DATA UNDER STUDY >>
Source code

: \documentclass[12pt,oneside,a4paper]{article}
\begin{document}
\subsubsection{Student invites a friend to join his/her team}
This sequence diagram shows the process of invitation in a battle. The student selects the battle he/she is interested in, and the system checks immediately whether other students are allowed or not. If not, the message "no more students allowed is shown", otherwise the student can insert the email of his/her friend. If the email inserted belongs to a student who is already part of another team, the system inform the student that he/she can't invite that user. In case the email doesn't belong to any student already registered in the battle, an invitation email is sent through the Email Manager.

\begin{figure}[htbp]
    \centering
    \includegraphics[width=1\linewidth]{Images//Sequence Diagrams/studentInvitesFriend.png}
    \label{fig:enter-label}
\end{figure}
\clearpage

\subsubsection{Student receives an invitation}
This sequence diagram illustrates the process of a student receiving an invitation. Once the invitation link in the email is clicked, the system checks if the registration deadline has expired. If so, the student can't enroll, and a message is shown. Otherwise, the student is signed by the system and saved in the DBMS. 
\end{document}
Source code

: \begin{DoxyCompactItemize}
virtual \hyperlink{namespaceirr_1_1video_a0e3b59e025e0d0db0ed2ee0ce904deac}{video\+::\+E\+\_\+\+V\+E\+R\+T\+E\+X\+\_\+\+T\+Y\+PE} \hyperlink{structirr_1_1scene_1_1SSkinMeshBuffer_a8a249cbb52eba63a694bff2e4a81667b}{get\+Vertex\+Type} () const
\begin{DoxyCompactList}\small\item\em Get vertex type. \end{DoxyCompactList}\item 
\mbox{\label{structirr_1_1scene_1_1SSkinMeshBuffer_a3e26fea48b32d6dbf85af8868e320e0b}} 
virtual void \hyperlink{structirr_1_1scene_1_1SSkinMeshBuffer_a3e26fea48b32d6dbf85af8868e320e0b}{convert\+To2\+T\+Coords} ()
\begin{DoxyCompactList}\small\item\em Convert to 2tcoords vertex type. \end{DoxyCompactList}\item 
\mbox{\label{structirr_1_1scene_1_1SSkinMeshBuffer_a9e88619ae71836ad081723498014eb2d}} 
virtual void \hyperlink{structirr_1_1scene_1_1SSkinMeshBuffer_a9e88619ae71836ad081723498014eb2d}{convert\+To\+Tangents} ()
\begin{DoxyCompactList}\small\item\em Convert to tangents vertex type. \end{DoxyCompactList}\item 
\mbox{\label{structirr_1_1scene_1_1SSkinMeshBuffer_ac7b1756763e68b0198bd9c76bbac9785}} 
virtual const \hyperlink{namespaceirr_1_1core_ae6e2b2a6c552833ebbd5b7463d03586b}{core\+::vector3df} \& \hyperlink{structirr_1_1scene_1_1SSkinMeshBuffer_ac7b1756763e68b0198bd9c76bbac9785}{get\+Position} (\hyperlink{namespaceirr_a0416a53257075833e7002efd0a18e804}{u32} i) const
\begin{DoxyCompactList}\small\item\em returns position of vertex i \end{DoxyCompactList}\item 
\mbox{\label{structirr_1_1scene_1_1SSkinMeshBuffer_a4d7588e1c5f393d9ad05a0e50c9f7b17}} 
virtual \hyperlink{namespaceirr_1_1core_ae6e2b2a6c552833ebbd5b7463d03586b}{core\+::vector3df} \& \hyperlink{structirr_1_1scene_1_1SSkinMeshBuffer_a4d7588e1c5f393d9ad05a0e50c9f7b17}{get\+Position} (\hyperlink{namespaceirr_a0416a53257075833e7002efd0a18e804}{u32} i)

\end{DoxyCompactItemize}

HOW TO COMPLETE THIS TASK >> Each entry above needs to be output exactly.

ANSWER FOR THE TASK >>
Source code

: \documentclass[12pt,oneside,a4paper]{article}
\begin{document}
\subsubsection{Student invites a friend to join his/her team}
This sequence diagram shows the process of invitation in a battle. The student selects the battle he/she is interested in, and the system checks immediately whether other students are allowed or not. If not, the message "no more students allowed is shown", otherwise the student can insert the email of his/her friend. If the email inserted belongs to a student who is already part of another team, the system inform the student that he/she can't invite that user. In case the email doesn't belong to any student already registered in the battle, an invitation email is sent through the Email Manager.

\begin{figure}[htbp]
    \centering
    \includegraphics[width=1\linewidth]{Images//Sequence Diagrams/studentInvitesFriend.png}
    \label{fig:enter-label}
\end{figure}
\clearpage

\subsubsection{Student receives an invitation}
This sequence diagram illustrates the process of a student receiving an invitation. Once the invitation link in the email is clicked, the system checks if the registration deadline has expired. If so, the student can't enroll, and a message is shown. Otherwise, the student is signed by the system and saved in the DBMS. 
\end{document}
Source code

: \begin{DoxyCompactItemize}
virtual \hyperlink{namespaceirr_1_1video_a0e3b59e025e0d0db0ed2ee0ce904deac}{video\+::\+E\+\_\+\+V\+E\+R\+T\+E\+X\+\_\+\+T\+Y\+PE} \hyperlink{structirr_1_1scene_1_1SSkinMeshBuffer_a8a249cbb52eba63a694bff2e4a81667b}{get\+Vertex\+Type} () const
\begin{DoxyCompactList}\small\item\em Get vertex type. \end{DoxyCompactList}\item 
\mbox{\label{structirr_1_1scene_1_1SSkinMeshBuffer_a3e26fea48b32d6dbf85af8868e320e0b}} 
virtual void \hyperlink{structirr_1_1scene_1_1SSkinMeshBuffer_a3e26fea48b32d6dbf85af8868e320e0b}{convert\+To2\+T\+Coords} ()
\begin{DoxyCompactList}\small\item\em Convert to 2tcoords vertex type. \end{DoxyCompactList}\item 
\mbox{\label{structirr_1_1scene_1_1SSkinMeshBuffer_a9e88619ae71836ad081723498014eb2d}} 
virtual void \hyperlink{structirr_1_1scene_1_1SSkinMeshBuffer_a9e88619ae71836ad081723498014eb2d}{convert\+To\+Tangents} ()
\begin{DoxyCompactList}\small\item\em Convert to tangents vertex type. \end{DoxyCompactList}\item 
\mbox{\label{structirr_1_1scene_1_1SSkinMeshBuffer_ac7b1756763e68b0198bd9c76bbac9785}} 
virtual const \hyperlink{namespaceirr_1_1core_ae6e2b2a6c552833ebbd5b7463d03586b}{core\+::vector3df} \& \hyperlink{structirr_1_1scene_1_1SSkinMeshBuffer_ac7b1756763e68b0198bd9c76bbac9785}{get\+Position} (\hyperlink{namespaceirr_a0416a53257075833e7002efd0a18e804}{u32} i) const
\begin{DoxyCompactList}\small\item\em returns position of vertex i \end{DoxyCompactList}\item 
\mbox{\label{structirr_1_1scene_1_1SSkinMeshBuffer_a4d7588e1c5f393d9ad05a0e50c9f7b17}} 
virtual \hyperlink{namespaceirr_1_1core_ae6e2b2a6c552833ebbd5b7463d03586b}{core\+::vector3df} \& \hyperlink{structirr_1_1scene_1_1SSkinMeshBuffer_a4d7588e1c5f393d9ad05a0e50c9f7b17}{get\+Position} (\hyperlink{namespaceirr_a0416a53257075833e7002efd0a18e804}{u32} i)

\end{DoxyCompactItemize}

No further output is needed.